Everyone loves Prague. I mean, have you ever met anyone who didn’t? Even the prominent British newspaper Daily Telegraph chose it to be the 4th (!!) best city for young expat life. Listen to this: ‘Beautiful and only a short flight away from Britain, Prague offers all the stability of Europe with not requiring a new language, and it has the best beer in the world.”

Radio Prague also gives us some statistics to how many expats live there and what their nationality is:

  • 15,000 Germans
  • 6,0oo Americans
  • 5,000 Britons
  • 3,000 Frenchmen

Most of them are business people, teachers and students.

There is a little glitch in this Prague bliss however, and that are the Prague locals.

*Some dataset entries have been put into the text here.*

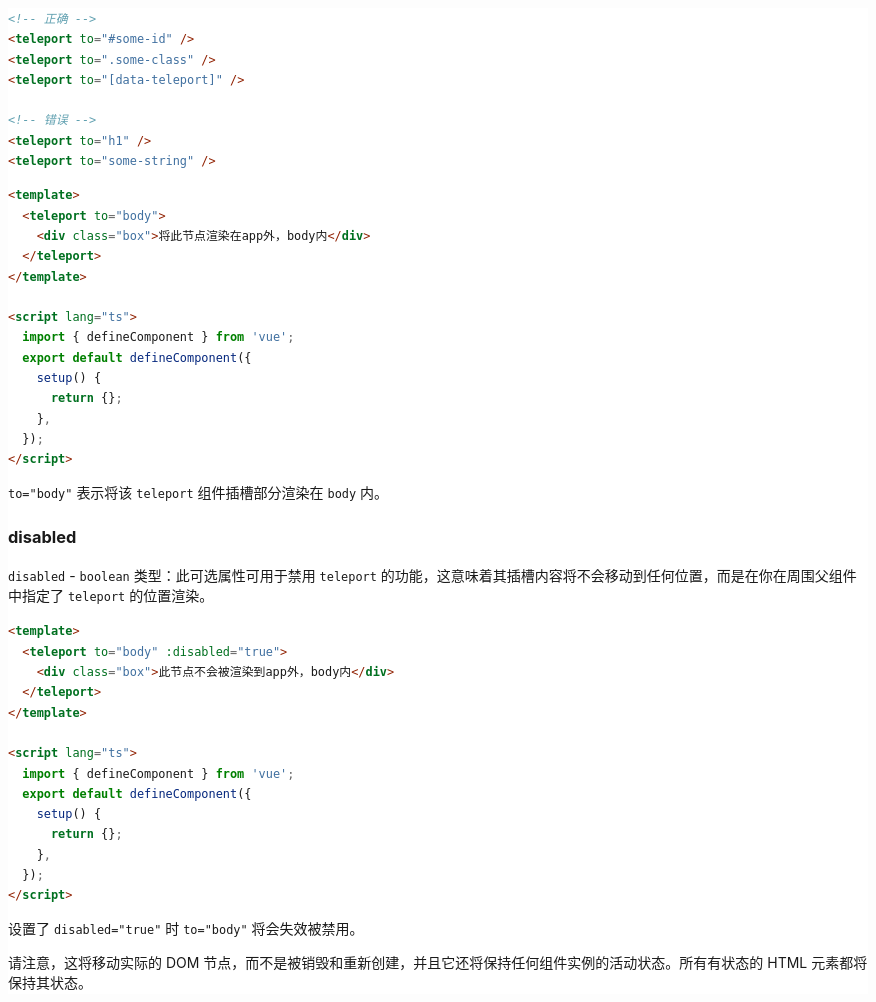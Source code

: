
 ```html
<!-- 正确 -->
<teleport to="#some-id" />
<teleport to=".some-class" />
<teleport to="[data-teleport]" />

<!-- 错误 -->
<teleport to="h1" />
<teleport to="some-string" />
```

```html
<template>
  <teleport to="body">
    <div class="box">将此节点渲染在app外，body内</div>
  </teleport>
</template>

<script lang="ts">
  import { defineComponent } from 'vue';
  export default defineComponent({
    setup() {
      return {};
    },
  });
</script>
```

`to="body"` 表示将该 `teleport` 组件插槽部分渲染在 `body` 内。

### disabled

`disabled` - `boolean` 类型：此可选属性可用于禁用 `teleport` 的功能，这意味着其插槽内容将不会移动到任何位置，而是在你在周围父组件中指定了 `teleport` 的位置渲染。

```html
<template>
  <teleport to="body" :disabled="true">
    <div class="box">此节点不会被渲染到app外，body内</div>
  </teleport>
</template>

<script lang="ts">
  import { defineComponent } from 'vue';
  export default defineComponent({
    setup() {
      return {};
    },
  });
</script>
```

设置了 `disabled="true"` 时 `to="body"` 将会失效被禁用。

<Alert type="warning">
  请注意，这将移动实际的 DOM 节点，而不是被销毁和重新创建，并且它还将保持任何组件实例的活动状态。所有有状态的 HTML 元素都将保持其状态。
</Alert>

Listen to Carol, one of the young expats:

“The biggest downside is the closed mentality (of Czechs). What we can observe in Prague – and it might be different outside of Prague – but in Prague it is like that, people are closed, are reserved. You go to a shop and two months after you’ve lived here you’ve learnt that you’re not surprised that people don’t smile at you, either in a shop or a restaurant; you’re not the king as a client, or as a guest. And you have to get used to it. And it takes a long time and even now sometimes I’m really bothered about that, and I just say – it’s just like that, it’s a mentality thing, and you have to get used to it.”

That’s kind of sad because I know what she means but at the same time I know so many other Czech people living in Prague (my friends, for example) that are super friendly when it comes to meeting foreigners. What do you guys think the problem is?

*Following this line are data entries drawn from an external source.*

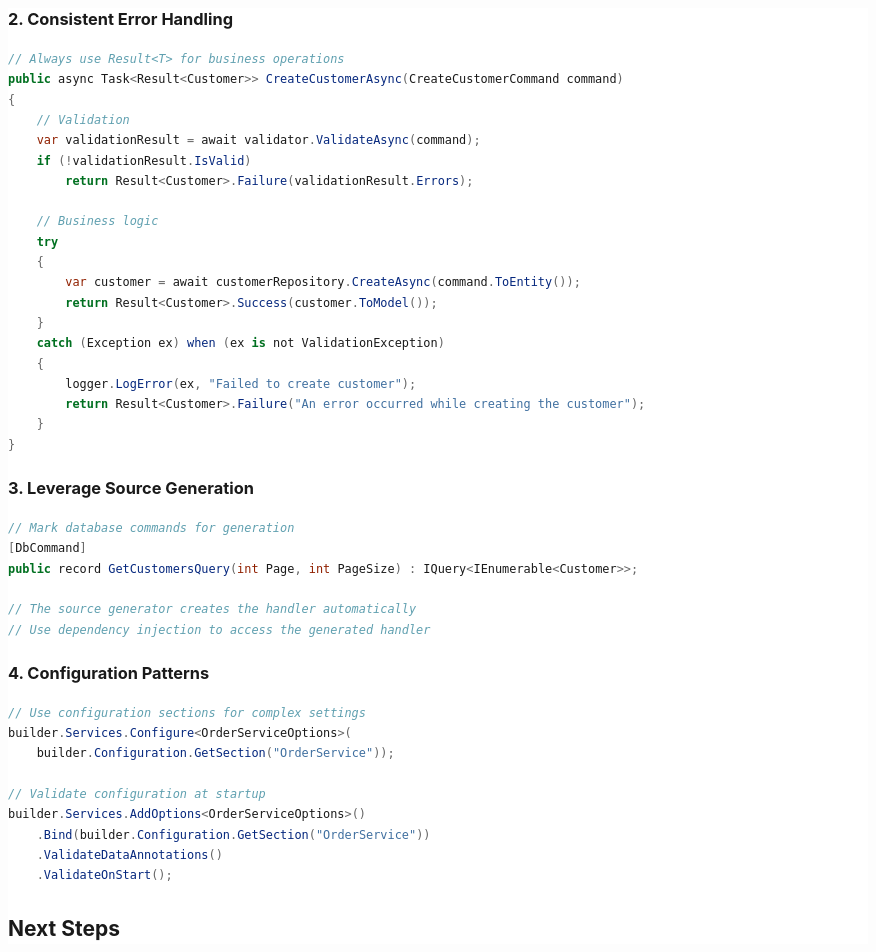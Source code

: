 ### 2. **Consistent Error Handling**

```csharp
// Always use Result<T> for business operations
public async Task<Result<Customer>> CreateCustomerAsync(CreateCustomerCommand command)
{
    // Validation
    var validationResult = await validator.ValidateAsync(command);
    if (!validationResult.IsValid)
        return Result<Customer>.Failure(validationResult.Errors);

    // Business logic
    try
    {
        var customer = await customerRepository.CreateAsync(command.ToEntity());
        return Result<Customer>.Success(customer.ToModel());
    }
    catch (Exception ex) when (ex is not ValidationException)
    {
        logger.LogError(ex, "Failed to create customer");
        return Result<Customer>.Failure("An error occurred while creating the customer");
    }
}
```

### 3. **Leverage Source Generation**

```csharp
// Mark database commands for generation
[DbCommand]
public record GetCustomersQuery(int Page, int PageSize) : IQuery<IEnumerable<Customer>>;

// The source generator creates the handler automatically
// Use dependency injection to access the generated handler
```

### 4. **Configuration Patterns**

```csharp
// Use configuration sections for complex settings
builder.Services.Configure<OrderServiceOptions>(
    builder.Configuration.GetSection("OrderService"));

// Validate configuration at startup
builder.Services.AddOptions<OrderServiceOptions>()
    .Bind(builder.Configuration.GetSection("OrderService"))
    .ValidateDataAnnotations()
    .ValidateOnStart();
```

## Next Steps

Read the rest of the article here.

CZ: Webovky Radia Praha nedavno upozornily sve ctenare na clanek britskych novin  The Daily Telegraph, ktere zvolily Prahu jako 4. nejlepsi novy domov pro mlade expatrioty. Jestli totiz netusite (jako jsem netusila ja), kolik cizincu v Praze zije, tady je mensi seznam:

  • 15,000 Nemcu
  • 6,000 Americanu
  • 5,000 Britu
  • 3,000 Francouzu

Vetsina z nich jsou but podnikatele, ucitele nebo naopak studenti. Praha je pro ne tedy optimalnim novym domovem. Proc? Svym rodnym jazykem (nebo anglictinou) se vsude domluvi, bydli v nadhernych, levnych apartmanech ve stredu Prahy a po praci si muzou zajit na to nejlepsi pivo na svete. Jednu vec by ale vymenili: samotne Prazany ;). Jsou podle nich dosti nevlidni lide. Ne jednu stranu vim, o cem tu mluvi, ale na druhou stranu tomu zase moc nerozumim, protoze znam moc a moc velmi prijemnych Prazanu, kteri si radi s cizinci pokecaji. Babo rad!

Zbytek clanku si prectete zde.

If you liked this post buy me a coffee! (Suggested:$3 a latte $8 for a pound) Thanks!

42 comments… add one
  • Eurobubba April 22, 2012, 1:23 am

    In the early 90s the figure you would hear — I have no idea where it came from — was that there were 20,000 Americans living here. I never really believed it then, either.

  • Eurobubba April 22, 2012, 1:37 am

    I grew up among Germans, so I guess I never sense the “reserve” or “unfriendliness” that a lot of Americans seem to feel around central Europeans. It’s true that the customer service culture here is pretty weak, but on the level of real interpersonal relations, I think the differences are superficial. I hope Carol eventually discovers that the lack of an American-style smile and easy small-talk doesn’t mean people aren’t open to friendship.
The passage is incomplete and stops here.